#### Exercise directions:
Only the lines that include "신중하게" should be copied from the data below.

#### The input:

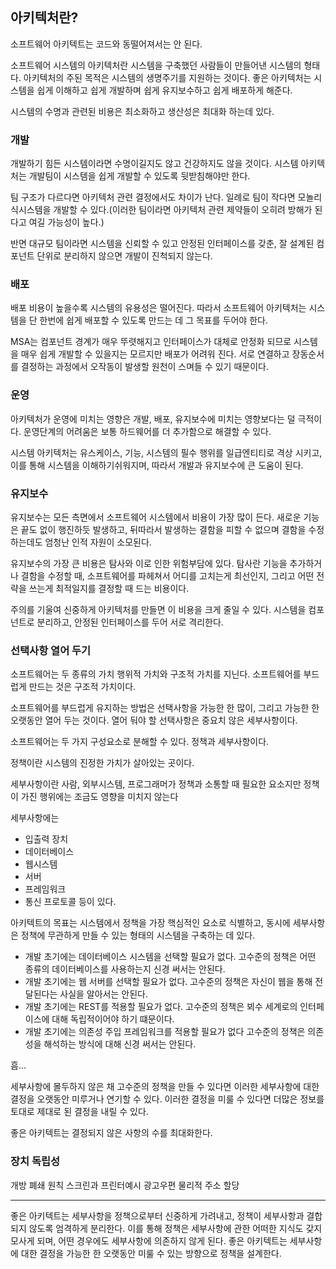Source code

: ## 아키텍처란?

소프트웨어 아키텍트는 코드와 동떨어져서는 안 된다.

소프트웨어 시스템의 아키텍처란 시스템을 구축했던 사람들이 만들어낸 시스템의 형태다.
아키텍처의 주된 목적은 시스템의 생명주기를 지원하는 것이다. 좋은 아키텍처는 시스템을 쉽게 이해하고 쉽게 개발하며 쉽게 유지보수하고 쉽게 배포하게 해준다.

시스템의 수명과 관련된 비용은 최소화하고 생산성은 최대화 하는데 있다.

### 개발

개발하기 힘든 시스템이라면 수명이길지도 않고 건강하지도 않을 것이다.
시스템 아키텍처는 개발팀이 시스템을 쉽게 개발할 수 있도록 뒷받침해야만 한다.

팀 구조가 다르다면 아키텍처 관련 결정에서도 차이가 난다. 일례로 팀이 작다면 모놀리식시스템을 개발할 수 있다.(이러한 팀이라면 아키텍처 관련 제약들이 오히려 방해가 된다고 여길 가능성이 높다.)

반면 대규모 팀이라면 시스템을 신뢰할 수 있고 안정된 인터페이스를 갖춘, 잘 설계된 컴포넌트 단위로 분리하지 않으면 개발이 진척되지 않는다.

### 배포

배포 비용이 높을수록 시스템의 유용성은 떨어진다. 따라서 소프트웨어 아키텍처는 시스템을 단 한번에 쉽게 배포할 수 있도록 만드는 데 그 목표를 두어야 한다.

MSA는 컴포넌트 경계가 매우 뚜렷해지고 인터페이스가 대체로 안정화 되므로 시스템을 매우 쉽게 개발할 수 있을지는 모르지만 배포가 어려워 진다. 서로 연결하고 장동순서를 결정하는 과정에서 오작동이 발생할 원천이 스며들 수 있기 때문이다.

### 운영

아키텍처가 운영에 미치는 영향은 개발, 배포, 유지보수에 미치는 영향보다는 덜 극적이다. 운영단계의 어려움은 보통 하드웨어를 더 추가함으로 해결할 수 있다.

시스템 아키텍처는 유스케이스, 기능, 시스템의 필수 행위를 일급엔티티로 격상 시키고, 이를 통해 시스템을 이해하기쉬워지며, 따라서 개발과 유지보수에 큰 도움이 된다.

### 유지보수

유지보수는 모든 측면에서 소프트웨어 시스템에서 비용이 가장 많이 든다.
새로운 기능은 끝도 없이 행진하듯 발생하고, 뒤따라서 발생하는 결함을 피할 수 없으며 결함을 수정하는데도 엄청난 인적 자원이 소모된다.

유지보수의 가장 큰 비용은 탐사와 이로 인한 위험부담에 있다. 탐사란 기능을 추가하거나 결함을 수정할 때, 소프트웨어를 파헤쳐서 어디를 고치는게 최선인지, 그리고 어떤 전략을 쓰는게 최적일지를 결정할 때 드는 비용이다.

주의를 기울여 신중하게 아키텍처를 만들면 이 비용을 크게 줄일 수 있다. 시스템을 컴포넌트로 분리하고, 안정된 인터페이스를 두어 서로 격리한다.

### 선택사항 열어 두기

소프트웨어는 두 종류의 가치 행위적 가치와 구조적 가치를 지닌다. 소프트웨어를 부드럽게 만드는 것은 구조적 가치이다.

소프트웨어를 부드럽게 유지하는 방법은 선택사항을 가능한 한 많이, 그리고 가능한 한 오랫동안 열어 두는 것이다. 열어 둬야 할 선택사항은 중요치 않은 세부사항이다.

소프트웨어는 두 가지 구성요소로 분해할 수 있다. 정책과 세부사항이다.

정책이란 시스템의 진정한 가치가 살아있는 곳이다.

세부사항이란 사람, 외부시스템, 프로그래머가 정책과 소통할 때 필요한 요소지만 정책이 가진 행위에는 조금도 영향을 미치지 않는다

세부사항에는

-   입출력 장치
-   데이터베이스
-   웹시스템
-   서버
-   프레임워크
-   통신 프로토콜 등이 있다.

아키텍트의 목표는 시스템에서 정책을 가장 핵심적인 요소로 식별하고, 동시에 세부사항은 정책에 무관하게 만들 수 있는 형태의 시스템을 구축하는 데 있다.

-   개발 초기에는 데이터베이스 시스템을 선택할 필요가 없다. 고수준의 정책은 어떤 종류의 데이터베이스를 사용하는지 신경 써서는 안된다.
-   개발 초기에는 웹 서버를 선택할 필요가 없다. 고수준의 정책은 자신이 웹을 통해 전달된다는 사실을 알아서는 안된다.
-   개발 초기에는 REST를 적용할 필요가 없다. 고수준의 정책은 뵈수 세계로의 인터페이스에 대해 독립적이어야 하기 떄문이다.
-   개발 초기에는 의존성 주입 프레임워크를 적용할 필요가 없다 고수준의 정책은 의존성을 해석하는 방식에 대해 신경 써서는 안된다.

흠...

세부사항에 몰두하지 않은 채 고수준의 정책을 만들 수 있다면 이러한 세부사항에 대한 결정을 오랫동안 미루거나 연기할 수 있다. 이러한 결정을 미룰 수 있다면 더많은 정보를 토대로 제대로 된 결정을 내릴 수 있다.

좋은 아키텍트는 결정되지 않은 사항의 수를 최대화한다.

### 장치 독립성

개방 폐쇄 원칙 스크린과 프린터예시
광고우편
물리적 주소 할당

---

좋은 아키텍트는 세부사항을 정책으로부터 신중하게 가려내고, 정책이 세부사항과 결합되지 않도록 엄격하게 분리한다. 이를 통해 정책은 세부사항에 관한 어떠한 지식도 갖지 모사게 되며, 어떤 경우에도 세부사항에 의존하지 않게 된다.
좋은 아키텍트는 세부사항에 대한 결정을 가능한 한 오랫동안 미룰 수 있는 방향으로 정책을 설계한다.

#### Exercise result:
주의를 기울여 신중하게 아키텍처를 만들면 이 비용을 크게 줄일 수 있다. 시스템을 컴포넌트로 분리하고, 안정된 인터페이스를 두어 서로 격리한다.
좋은 아키텍트는 세부사항을 정책으로부터 신중하게 가려내고, 정책이 세부사항과 결합되지 않도록 엄격하게 분리한다. 이를 통해 정책은 세부사항에 관한 어떠한 지식도 갖지 모사게 되며, 어떤 경우에도 세부사항에 의존하지 않게 된다.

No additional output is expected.